Is corn syrup worse for you than regular sugar?



  1. 0 Votes

    regular corn syrup is not worse for you than regular sugar. However, high fructose corn syrup is very bad for you, and it is ofund in nearly all junk food and sweet drinks that we drink. High fructose corn syrup has been known to lead to many conditions such as diabetes.

  2. 0 Votes

    High fructose corn syrup is the sweetener generally used as a sugar replacement because it is comparable in sweetness and also acts as a preserving agent.  It has been associated with obesity but there are mixed results about that, since the sweetener is in foods and drinks that are often high-calorie and so the obesity might be linked to large consumption of these foods as opposed to the high fructose corn syrup.
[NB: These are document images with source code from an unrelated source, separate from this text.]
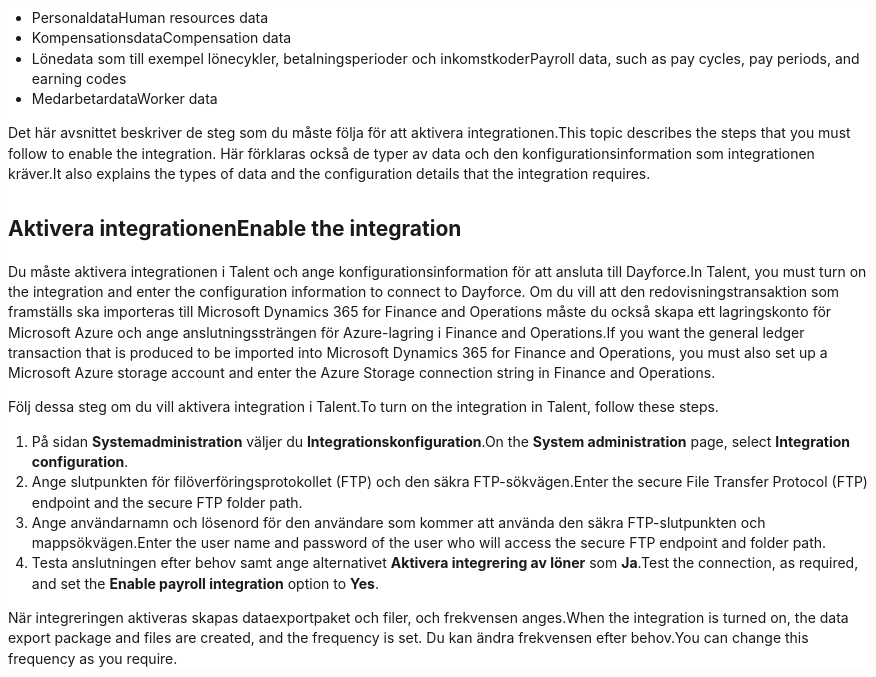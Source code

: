 - <span data-ttu-id="4887c-110">Personaldata</span><span class="sxs-lookup"><span data-stu-id="4887c-110">Human resources data</span></span>
- <span data-ttu-id="4887c-111">Kompensationsdata</span><span class="sxs-lookup"><span data-stu-id="4887c-111">Compensation data</span></span>
- <span data-ttu-id="4887c-112">Lönedata som till exempel lönecykler, betalningsperioder och inkomstkoder</span><span class="sxs-lookup"><span data-stu-id="4887c-112">Payroll data, such as pay cycles, pay periods, and earning codes</span></span>
- <span data-ttu-id="4887c-113">Medarbetardata</span><span class="sxs-lookup"><span data-stu-id="4887c-113">Worker data</span></span>

<span data-ttu-id="4887c-114">Det här avsnittet beskriver de steg som du måste följa för att aktivera integrationen.</span><span class="sxs-lookup"><span data-stu-id="4887c-114">This topic describes the steps that you must follow to enable the integration.</span></span> <span data-ttu-id="4887c-115">Här förklaras också de typer av data och den konfigurationsinformation som integrationen kräver.</span><span class="sxs-lookup"><span data-stu-id="4887c-115">It also explains the types of data and the configuration details that the integration requires.</span></span>

## <a name="enable-the-integration"></a><span data-ttu-id="4887c-116">Aktivera integrationen</span><span class="sxs-lookup"><span data-stu-id="4887c-116">Enable the integration</span></span>

<span data-ttu-id="4887c-117">Du måste aktivera integrationen i Talent och ange konfigurationsinformation för att ansluta till Dayforce.</span><span class="sxs-lookup"><span data-stu-id="4887c-117">In Talent, you must turn on the integration and enter the configuration information to connect to Dayforce.</span></span> <span data-ttu-id="4887c-118">Om du vill att den redovisningstransaktion som framställs ska importeras till Microsoft Dynamics 365 for Finance and Operations måste du också skapa ett lagringskonto för Microsoft Azure och ange anslutningssträngen för Azure-lagring i Finance and Operations.</span><span class="sxs-lookup"><span data-stu-id="4887c-118">If you want the general ledger transaction that is produced to be imported into Microsoft Dynamics 365 for Finance and Operations, you must also set up a Microsoft Azure storage account and enter the Azure Storage connection string in Finance and Operations.</span></span>

<span data-ttu-id="4887c-119">Följ dessa steg om du vill aktivera integration i Talent.</span><span class="sxs-lookup"><span data-stu-id="4887c-119">To turn on the integration in Talent, follow these steps.</span></span>

1. <span data-ttu-id="4887c-120">På sidan **Systemadministration** väljer du **Integrationskonfiguration**.</span><span class="sxs-lookup"><span data-stu-id="4887c-120">On the **System administration** page, select **Integration configuration**.</span></span>
2. <span data-ttu-id="4887c-121">Ange slutpunkten för filöverföringsprotokollet (FTP) och den säkra FTP-sökvägen.</span><span class="sxs-lookup"><span data-stu-id="4887c-121">Enter the secure File Transfer Protocol (FTP) endpoint and the secure FTP folder path.</span></span>
3. <span data-ttu-id="4887c-122">Ange användarnamn och lösenord för den användare som kommer att använda den säkra FTP-slutpunkten och mappsökvägen.</span><span class="sxs-lookup"><span data-stu-id="4887c-122">Enter the user name and password of the user who will access the secure FTP endpoint and folder path.</span></span>
4. <span data-ttu-id="4887c-123">Testa anslutningen efter behov samt ange alternativet **Aktivera integrering av löner** som **Ja**.</span><span class="sxs-lookup"><span data-stu-id="4887c-123">Test the connection, as required, and set the **Enable payroll integration** option to **Yes**.</span></span>

<span data-ttu-id="4887c-124">När integreringen aktiveras skapas dataexportpaket och filer, och frekvensen anges.</span><span class="sxs-lookup"><span data-stu-id="4887c-124">When the integration is turned on, the data export package and files are created, and the frequency is set.</span></span> <span data-ttu-id="4887c-125">Du kan ändra frekvensen efter behov.</span><span class="sxs-lookup"><span data-stu-id="4887c-125">You can change this frequency as you require.</span></span>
    Sugar is sucrose, and high fructose corn syrup is mostly-you guessed it-fructose.  Some studies have shown increased obesity rates in mice when on a high-fructose as opposed to high-sucrose diet.  Furthermore, fructose consumption can lead to insulin resistance in the body, possibly leading to higher rates of diabetes.

    Finally, a study done in the fall of 2008 found that 1 out of 3 products containing high fructose corn syrup also had mercury.  It is believed that the chemical used to separate corn starch from the corn kernel is the culprit.

    There are no “official” findings about how bad hfcs is for you versus sugar, but there has been much less time to see long-term effects of it than for sugar.  Considering the links to obesity, it is probably better to avoid foods with the sweetener mostly because they are not healthy for you anyway.  Both sugar and hfcs have calories and should be consumed in moderation.  It is up to the individual which studies to believe and how much to limit hfcs intake.

  3. 0 Votes

    Like anything, eating it in excess will be harmful to your health.  Corn syrup isn’t any worse than regular sugar except for the fact that it has been added to so many prepared foods over the years.  Because it lasts longer on the shelves than regular sugar, it is used in just about everything from cereals and chips to peanut butter and jams.  Simply monitor the amount that goes into your food by checking the ingredient label before you buy it, and you should be just fine.